A Nice, le blocage de la prison a notamment empêché durant quelques heures le transfert vers le tribunal de la «Veuve noire» de la Côte d'Azur, Patricia Dagorn, qui est actuellement jugée aux assises pour l'assassinat de deux retraités.
«Sauvez-nous avant qu'il ne soit trop tard», «De belles promesses c'est bien, des promesses tenues c'est mieux», clamaient des pancartes devant la maison d'arrêt d'Elsau à Strasbourg, où 80 surveillants étaient rassemblés jeudi.

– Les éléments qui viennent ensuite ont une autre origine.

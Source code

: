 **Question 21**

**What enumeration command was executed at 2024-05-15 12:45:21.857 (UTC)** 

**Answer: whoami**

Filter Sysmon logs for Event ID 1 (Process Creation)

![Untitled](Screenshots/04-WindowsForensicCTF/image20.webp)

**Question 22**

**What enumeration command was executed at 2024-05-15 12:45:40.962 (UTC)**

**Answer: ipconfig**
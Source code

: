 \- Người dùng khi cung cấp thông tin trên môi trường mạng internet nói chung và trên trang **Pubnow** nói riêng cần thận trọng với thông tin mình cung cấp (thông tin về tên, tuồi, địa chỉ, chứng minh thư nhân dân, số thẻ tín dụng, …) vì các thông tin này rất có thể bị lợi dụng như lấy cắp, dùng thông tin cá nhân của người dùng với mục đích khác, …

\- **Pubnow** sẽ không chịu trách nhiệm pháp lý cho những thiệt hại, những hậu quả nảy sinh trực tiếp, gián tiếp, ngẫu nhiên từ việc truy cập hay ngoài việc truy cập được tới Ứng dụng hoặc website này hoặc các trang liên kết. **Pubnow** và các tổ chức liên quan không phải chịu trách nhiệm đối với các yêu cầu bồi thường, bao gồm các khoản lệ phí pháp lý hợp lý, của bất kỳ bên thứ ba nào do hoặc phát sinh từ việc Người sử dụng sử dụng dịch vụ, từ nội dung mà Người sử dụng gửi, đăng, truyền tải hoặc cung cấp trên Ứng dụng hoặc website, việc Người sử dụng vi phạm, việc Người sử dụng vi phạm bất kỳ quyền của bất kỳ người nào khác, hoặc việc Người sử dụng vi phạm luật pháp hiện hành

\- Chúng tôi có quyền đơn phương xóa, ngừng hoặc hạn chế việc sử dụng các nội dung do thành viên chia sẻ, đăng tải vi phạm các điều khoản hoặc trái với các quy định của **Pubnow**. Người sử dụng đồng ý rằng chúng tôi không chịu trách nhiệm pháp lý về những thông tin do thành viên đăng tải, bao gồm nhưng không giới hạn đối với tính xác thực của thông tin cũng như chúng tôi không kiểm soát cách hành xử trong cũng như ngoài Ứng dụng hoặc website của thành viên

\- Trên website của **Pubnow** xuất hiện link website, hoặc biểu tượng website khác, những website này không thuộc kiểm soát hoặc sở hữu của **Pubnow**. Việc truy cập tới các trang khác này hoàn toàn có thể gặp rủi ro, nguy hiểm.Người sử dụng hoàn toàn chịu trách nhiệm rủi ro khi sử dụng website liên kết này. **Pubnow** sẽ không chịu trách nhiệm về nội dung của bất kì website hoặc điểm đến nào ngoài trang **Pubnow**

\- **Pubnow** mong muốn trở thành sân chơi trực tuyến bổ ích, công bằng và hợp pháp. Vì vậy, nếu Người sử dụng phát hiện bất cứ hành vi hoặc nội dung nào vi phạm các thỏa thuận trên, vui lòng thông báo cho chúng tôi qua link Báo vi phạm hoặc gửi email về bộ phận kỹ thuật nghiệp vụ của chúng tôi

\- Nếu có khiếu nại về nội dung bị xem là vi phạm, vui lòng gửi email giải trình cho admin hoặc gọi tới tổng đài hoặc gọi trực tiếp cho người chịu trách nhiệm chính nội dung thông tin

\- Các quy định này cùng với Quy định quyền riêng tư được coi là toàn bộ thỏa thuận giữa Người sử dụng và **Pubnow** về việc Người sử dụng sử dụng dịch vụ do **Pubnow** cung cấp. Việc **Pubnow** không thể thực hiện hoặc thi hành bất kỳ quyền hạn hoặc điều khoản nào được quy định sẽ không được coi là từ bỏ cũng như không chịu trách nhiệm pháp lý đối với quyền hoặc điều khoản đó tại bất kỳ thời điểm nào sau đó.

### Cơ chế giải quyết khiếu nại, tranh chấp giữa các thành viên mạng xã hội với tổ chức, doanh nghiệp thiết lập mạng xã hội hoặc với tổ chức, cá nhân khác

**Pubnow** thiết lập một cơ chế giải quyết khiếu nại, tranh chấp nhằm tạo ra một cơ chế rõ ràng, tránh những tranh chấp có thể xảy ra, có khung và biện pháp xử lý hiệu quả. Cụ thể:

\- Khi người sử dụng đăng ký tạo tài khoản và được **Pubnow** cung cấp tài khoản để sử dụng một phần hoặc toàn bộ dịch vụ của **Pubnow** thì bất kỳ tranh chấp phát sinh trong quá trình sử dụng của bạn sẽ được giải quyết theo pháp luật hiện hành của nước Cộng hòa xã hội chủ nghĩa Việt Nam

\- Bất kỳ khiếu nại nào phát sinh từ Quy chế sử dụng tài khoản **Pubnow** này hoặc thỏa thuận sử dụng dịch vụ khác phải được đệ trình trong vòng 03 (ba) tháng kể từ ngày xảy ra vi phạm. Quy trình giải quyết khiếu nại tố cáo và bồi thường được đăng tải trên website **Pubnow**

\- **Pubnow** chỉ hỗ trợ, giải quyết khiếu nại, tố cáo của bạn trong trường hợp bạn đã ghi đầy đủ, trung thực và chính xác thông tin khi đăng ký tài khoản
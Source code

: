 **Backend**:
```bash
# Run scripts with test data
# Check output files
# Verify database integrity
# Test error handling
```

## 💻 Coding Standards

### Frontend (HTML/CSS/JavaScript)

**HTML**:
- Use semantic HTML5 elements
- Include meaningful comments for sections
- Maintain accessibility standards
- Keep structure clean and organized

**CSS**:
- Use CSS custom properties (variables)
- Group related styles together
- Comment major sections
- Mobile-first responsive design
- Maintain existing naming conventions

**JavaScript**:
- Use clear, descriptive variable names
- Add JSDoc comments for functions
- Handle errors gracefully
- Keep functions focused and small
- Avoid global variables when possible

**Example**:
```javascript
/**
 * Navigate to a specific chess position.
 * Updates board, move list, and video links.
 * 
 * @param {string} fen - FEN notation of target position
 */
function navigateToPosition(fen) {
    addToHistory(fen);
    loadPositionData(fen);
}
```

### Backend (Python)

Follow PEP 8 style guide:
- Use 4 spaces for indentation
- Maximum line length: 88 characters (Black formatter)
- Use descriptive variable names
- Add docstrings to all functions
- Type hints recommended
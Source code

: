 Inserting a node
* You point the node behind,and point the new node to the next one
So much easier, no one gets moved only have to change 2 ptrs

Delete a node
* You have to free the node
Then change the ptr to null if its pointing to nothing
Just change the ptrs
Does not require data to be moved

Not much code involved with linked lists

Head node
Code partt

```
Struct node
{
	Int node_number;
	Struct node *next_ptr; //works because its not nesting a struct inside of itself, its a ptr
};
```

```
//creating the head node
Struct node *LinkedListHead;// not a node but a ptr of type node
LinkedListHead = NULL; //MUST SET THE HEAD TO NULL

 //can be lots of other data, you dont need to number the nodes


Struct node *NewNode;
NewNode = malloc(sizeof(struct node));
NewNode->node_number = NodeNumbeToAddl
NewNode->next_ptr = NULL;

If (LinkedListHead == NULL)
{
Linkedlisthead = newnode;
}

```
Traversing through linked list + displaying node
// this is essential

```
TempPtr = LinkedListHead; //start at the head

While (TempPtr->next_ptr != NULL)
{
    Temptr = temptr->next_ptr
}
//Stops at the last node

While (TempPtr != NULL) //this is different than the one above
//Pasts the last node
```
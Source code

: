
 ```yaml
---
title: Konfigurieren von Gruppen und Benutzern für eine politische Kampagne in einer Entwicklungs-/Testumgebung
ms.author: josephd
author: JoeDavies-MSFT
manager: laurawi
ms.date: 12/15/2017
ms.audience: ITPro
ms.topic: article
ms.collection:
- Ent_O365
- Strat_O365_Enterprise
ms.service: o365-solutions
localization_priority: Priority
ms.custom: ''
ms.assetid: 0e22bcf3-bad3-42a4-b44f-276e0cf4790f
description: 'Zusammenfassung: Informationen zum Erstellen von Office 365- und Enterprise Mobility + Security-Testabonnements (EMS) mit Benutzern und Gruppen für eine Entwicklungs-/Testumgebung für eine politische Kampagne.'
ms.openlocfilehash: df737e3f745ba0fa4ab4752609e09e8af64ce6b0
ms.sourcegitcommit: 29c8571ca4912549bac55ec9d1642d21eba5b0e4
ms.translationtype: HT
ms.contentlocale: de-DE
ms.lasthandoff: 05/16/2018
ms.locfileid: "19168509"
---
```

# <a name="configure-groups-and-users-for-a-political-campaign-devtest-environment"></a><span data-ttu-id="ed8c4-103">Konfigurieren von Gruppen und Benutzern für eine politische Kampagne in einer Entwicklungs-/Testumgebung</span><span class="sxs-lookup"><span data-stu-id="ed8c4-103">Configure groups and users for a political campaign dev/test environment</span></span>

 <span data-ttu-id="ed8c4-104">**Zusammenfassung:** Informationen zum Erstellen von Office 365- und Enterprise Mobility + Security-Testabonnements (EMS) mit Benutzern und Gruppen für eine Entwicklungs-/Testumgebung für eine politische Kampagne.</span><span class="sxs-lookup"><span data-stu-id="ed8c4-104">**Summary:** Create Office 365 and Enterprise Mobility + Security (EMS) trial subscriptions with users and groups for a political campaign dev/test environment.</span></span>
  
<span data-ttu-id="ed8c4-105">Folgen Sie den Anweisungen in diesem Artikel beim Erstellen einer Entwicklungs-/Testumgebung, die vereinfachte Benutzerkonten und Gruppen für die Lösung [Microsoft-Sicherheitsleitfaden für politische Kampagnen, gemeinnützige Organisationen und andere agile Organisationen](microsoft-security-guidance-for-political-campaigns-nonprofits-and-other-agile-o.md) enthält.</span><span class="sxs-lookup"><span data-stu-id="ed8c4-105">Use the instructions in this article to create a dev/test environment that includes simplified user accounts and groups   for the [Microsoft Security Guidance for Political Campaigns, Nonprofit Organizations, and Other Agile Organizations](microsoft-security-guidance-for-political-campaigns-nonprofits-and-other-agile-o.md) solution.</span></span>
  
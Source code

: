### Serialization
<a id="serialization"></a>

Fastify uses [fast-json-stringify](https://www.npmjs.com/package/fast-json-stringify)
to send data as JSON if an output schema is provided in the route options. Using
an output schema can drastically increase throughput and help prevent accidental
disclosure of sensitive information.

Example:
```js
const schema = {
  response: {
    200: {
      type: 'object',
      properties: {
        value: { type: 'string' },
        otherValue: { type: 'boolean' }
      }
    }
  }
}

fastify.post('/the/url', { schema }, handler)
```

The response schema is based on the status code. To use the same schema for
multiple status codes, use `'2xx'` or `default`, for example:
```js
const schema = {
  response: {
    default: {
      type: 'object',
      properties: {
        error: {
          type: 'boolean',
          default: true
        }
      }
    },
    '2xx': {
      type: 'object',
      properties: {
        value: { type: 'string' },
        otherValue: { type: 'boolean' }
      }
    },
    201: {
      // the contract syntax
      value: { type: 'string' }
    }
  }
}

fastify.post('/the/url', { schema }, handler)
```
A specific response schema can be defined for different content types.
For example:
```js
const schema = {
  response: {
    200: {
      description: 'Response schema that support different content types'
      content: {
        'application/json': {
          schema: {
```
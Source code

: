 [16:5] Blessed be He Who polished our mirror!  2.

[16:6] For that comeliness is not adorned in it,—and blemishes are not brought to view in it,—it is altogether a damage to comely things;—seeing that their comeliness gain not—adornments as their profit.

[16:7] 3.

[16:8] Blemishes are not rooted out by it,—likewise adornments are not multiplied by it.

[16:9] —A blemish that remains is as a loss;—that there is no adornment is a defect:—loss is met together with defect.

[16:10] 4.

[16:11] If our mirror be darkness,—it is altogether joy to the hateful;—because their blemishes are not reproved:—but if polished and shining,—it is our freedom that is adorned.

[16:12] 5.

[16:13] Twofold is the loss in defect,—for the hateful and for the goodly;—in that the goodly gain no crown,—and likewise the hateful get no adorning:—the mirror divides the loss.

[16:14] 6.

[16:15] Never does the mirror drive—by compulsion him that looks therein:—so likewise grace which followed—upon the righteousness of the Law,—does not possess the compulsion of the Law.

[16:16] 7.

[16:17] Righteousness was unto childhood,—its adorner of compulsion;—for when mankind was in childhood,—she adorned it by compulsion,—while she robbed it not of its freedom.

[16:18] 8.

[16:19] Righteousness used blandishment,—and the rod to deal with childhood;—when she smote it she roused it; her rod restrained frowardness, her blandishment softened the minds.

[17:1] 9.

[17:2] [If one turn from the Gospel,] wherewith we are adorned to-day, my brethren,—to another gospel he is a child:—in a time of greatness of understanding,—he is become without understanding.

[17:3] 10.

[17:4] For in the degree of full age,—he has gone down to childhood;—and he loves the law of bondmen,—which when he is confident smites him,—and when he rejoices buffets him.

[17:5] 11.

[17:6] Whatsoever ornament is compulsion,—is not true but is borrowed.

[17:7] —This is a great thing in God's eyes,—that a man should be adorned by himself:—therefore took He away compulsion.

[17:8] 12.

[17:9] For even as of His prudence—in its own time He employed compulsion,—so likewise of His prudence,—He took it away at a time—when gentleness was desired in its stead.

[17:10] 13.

«Ce qu'il faut, c'est que le mouvement se durcisse. Il faut que les choses changent. On sait que cela va engendrer des incidents pour les coursives, que cela va être dur pour les familles, mais il faut que chacun comprenne (...). On risque notre vie tous les jours», a lancé à l'AFP un surveillant sous couvert d'anonymat.
Le syndicat FO-Direction, majoritaire chez les directeurs de services pénitentiaires, a apporté son soutien au mouvement, assurant notamment que les tâches demandées aux gardiens étaient «irréalisables ou antagonistes à moyen constant».